When should i wrap a DOM object with $()?

Question

Using JQuery:

Sometimes, I can do variable.val() and it works. Sometimes, I'm required to use $(variable).val().

I want to be able to make the choice without trial-and-error.

Does anyone know when to wrap an object with $() while using JQuery?

Answer 1

Wrapping a DOM object with $() will convert it to a jQuery Wrapped Set Element. This way you should be able to call jQuery methods with it (val(), attr(), show(), hide(), serialize()).

If however you need to get or set pure javascript properties, then you shouldn't wrap it.

Answer 2

Does anyone know when to wrap an object with $() while using JQuery?

To the point: when obj instanceof jQuery returns false. This is often the case with this and method arguments (unless the method is documented so that the argument MUST be a jQuery object).
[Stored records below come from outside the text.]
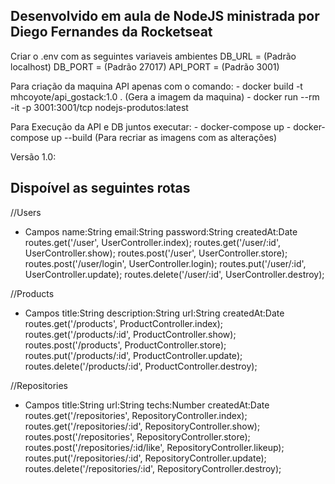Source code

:## Desenvolvido em aula de NodeJS ministrada por Diego Fernandes da Rocketseat

Criar o .env com as seguintes variaveis ambientes
DB_URL = (Padrão localhost)
DB_PORT = (Padrão 27017)
API_PORT = (Padrão 3001)


Para criação da maquina API apenas com o comando: 
    - docker build -t mhcoyote/api_gostack:1.0 .    (Gera a imagem da maquina)
    - docker run --rm -it  -p 3001:3001/tcp nodejs-produtos:latest

Para Execução da API e DB juntos executar: 
    - docker-compose up
    - docker-compose up --build (Para recriar as imagens com as alterações)

Versão 1.0:

## Dispoível as seguintes rotas
//Users
- Campos
    name:String
    email:String
    password:String
    createdAt:Date
routes.get('/user', UserController.index);
routes.get('/user/:id', UserController.show);
routes.post('/user', UserController.store);
routes.post('/user/login', UserController.login);
routes.put('/user/:id', UserController.update);
routes.delete('/user/:id', UserController.destroy);

//Products
- Campos
    title:String
    description:String
    url:String
    createdAt:Date
routes.get('/products', ProductController.index);
routes.get('/products/:id', ProductController.show);
routes.post('/products', ProductController.store);
routes.put('/products/:id', ProductController.update);
routes.delete('/products/:id', ProductController.destroy);

//Repositories
- Campos
    title:String
    url:String
    techs:Number
    createdAt:Date
routes.get('/repositories', RepositoryController.index);
routes.get('/repositories/:id', RepositoryController.show);
routes.post('/repositories', RepositoryController.store);
routes.post('/repositories/:id/like', RepositoryController.likeup);
routes.put('/repositories/:id', RepositoryController.update);
routes.delete('/repositories/:id', RepositoryController.destroy);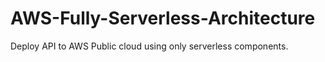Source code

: # AWS-Fully-Serverless-Architecture
Deploy API to AWS Public cloud using only serverless components.
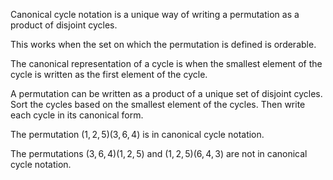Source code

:Canonical cycle notation is a unique way of writing a permutation as a product of disjoint cycles.

This works when the set on which the permutation is defined is orderable.

The canonical representation of a cycle is when the smallest element
of the cycle is written as the first element of the cycle.

A permutation can be written as a product of a unique set of disjoint cycles.
Sort the cycles based on the smallest element of the cycles.
Then write each cycle in its canonical form.

The permutation $(1, 2, 5)(3, 6, 4)$ is in canonical cycle notation.

The permutations $(3, 6, 4)(1, 2, 5)$ and $(1, 2, 5)(6, 4, 3)$ are not in canonical cycle notation.
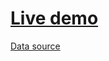 # [Live demo](https://luckyhacker.github.io/nutrients/)
[Data source](https://www.ars.usda.gov/northeast-area/beltsville-md/beltsville-human-nutrition-research-center/nutrient-data-laboratory/docs/sr28-download-files/)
So if you have a this and you want to have jQuery functions, then you need to wrap it. E.g.

function() {
   $this = $(this);
   $this.val();
}

Also if you have a function whose arguments are not necessarily jQuery elements and you want to ensure that they are, then you need to wrap it first. E.g.

function(e) {
    e = $(e);
    e.val();
}

It does not harm to re-wrap an jQuery element.

Answer 3

At the beginning of learning jQuery, it is often trial-and-error to seek out when a variable is already wrapped or not. For example, in event functions, the this-variable is not a jQuery-object. Also, I believe it's not dangerous at all to re-wrap a jQuery-object.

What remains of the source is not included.